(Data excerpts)
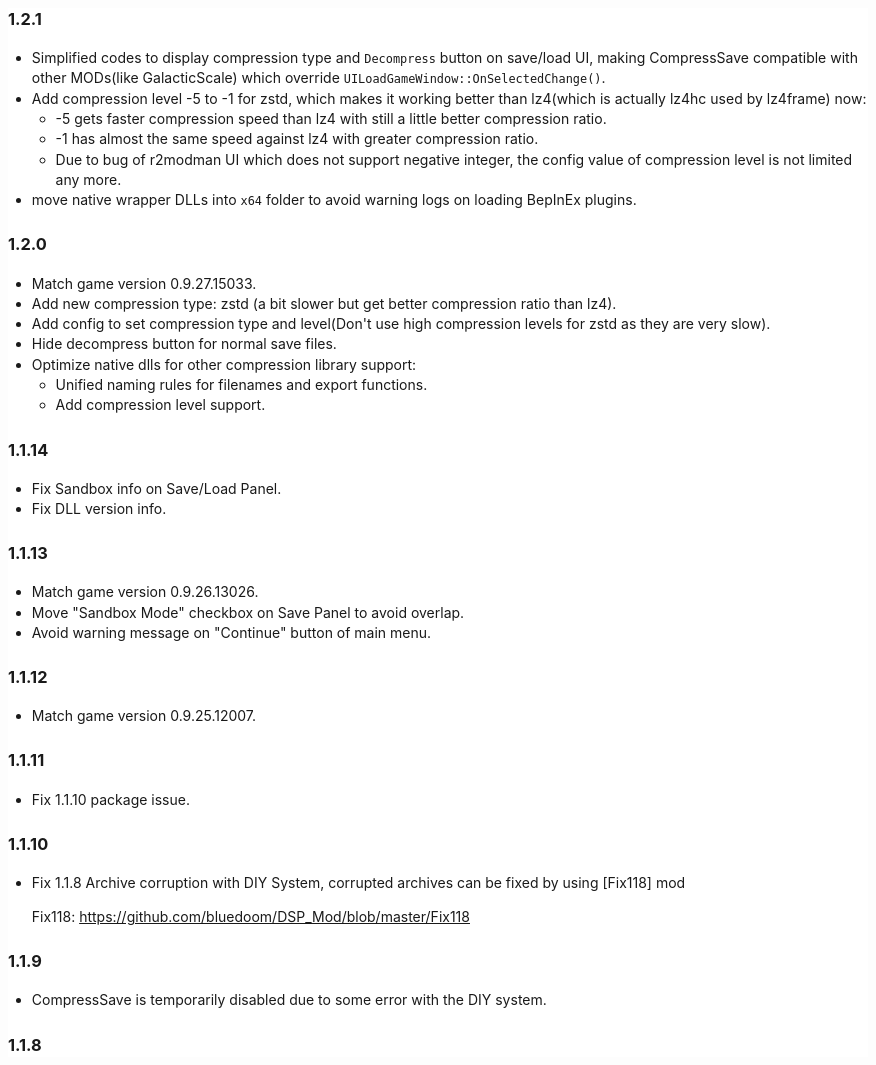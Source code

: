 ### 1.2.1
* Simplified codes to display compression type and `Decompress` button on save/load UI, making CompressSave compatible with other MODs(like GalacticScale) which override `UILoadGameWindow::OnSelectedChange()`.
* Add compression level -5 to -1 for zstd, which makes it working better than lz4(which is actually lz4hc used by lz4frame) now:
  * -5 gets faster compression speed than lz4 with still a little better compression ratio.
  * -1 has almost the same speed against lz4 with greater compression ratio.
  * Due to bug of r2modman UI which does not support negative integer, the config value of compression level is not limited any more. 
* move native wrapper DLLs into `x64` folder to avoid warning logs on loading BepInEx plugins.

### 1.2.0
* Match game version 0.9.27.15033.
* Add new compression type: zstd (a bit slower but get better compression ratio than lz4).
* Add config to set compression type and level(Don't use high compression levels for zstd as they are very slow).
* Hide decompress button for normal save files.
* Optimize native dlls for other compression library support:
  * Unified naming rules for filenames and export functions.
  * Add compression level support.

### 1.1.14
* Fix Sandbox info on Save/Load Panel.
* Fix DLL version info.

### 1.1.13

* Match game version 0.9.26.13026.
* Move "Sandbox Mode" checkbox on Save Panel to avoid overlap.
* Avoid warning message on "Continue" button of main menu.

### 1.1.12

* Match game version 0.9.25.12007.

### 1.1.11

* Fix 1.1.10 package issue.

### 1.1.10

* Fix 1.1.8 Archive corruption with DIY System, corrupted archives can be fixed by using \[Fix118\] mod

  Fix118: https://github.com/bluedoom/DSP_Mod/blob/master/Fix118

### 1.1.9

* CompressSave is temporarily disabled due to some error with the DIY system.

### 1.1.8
==
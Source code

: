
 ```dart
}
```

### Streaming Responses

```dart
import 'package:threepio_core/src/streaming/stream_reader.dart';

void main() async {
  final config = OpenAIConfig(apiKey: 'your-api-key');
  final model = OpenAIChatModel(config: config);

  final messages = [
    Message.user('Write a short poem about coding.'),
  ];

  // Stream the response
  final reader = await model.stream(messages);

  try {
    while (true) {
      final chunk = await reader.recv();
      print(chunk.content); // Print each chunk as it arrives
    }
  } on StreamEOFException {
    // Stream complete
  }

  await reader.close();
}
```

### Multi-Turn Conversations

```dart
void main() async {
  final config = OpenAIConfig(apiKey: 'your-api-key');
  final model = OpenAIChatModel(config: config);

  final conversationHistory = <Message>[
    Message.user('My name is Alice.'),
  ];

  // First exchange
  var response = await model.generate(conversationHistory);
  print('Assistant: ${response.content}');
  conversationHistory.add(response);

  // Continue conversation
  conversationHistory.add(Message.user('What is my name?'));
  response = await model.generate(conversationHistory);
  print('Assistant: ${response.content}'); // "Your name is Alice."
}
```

Task
Figure out the number of lines above in which the string "info" appears. Only the number should be given.

Solution to this task
2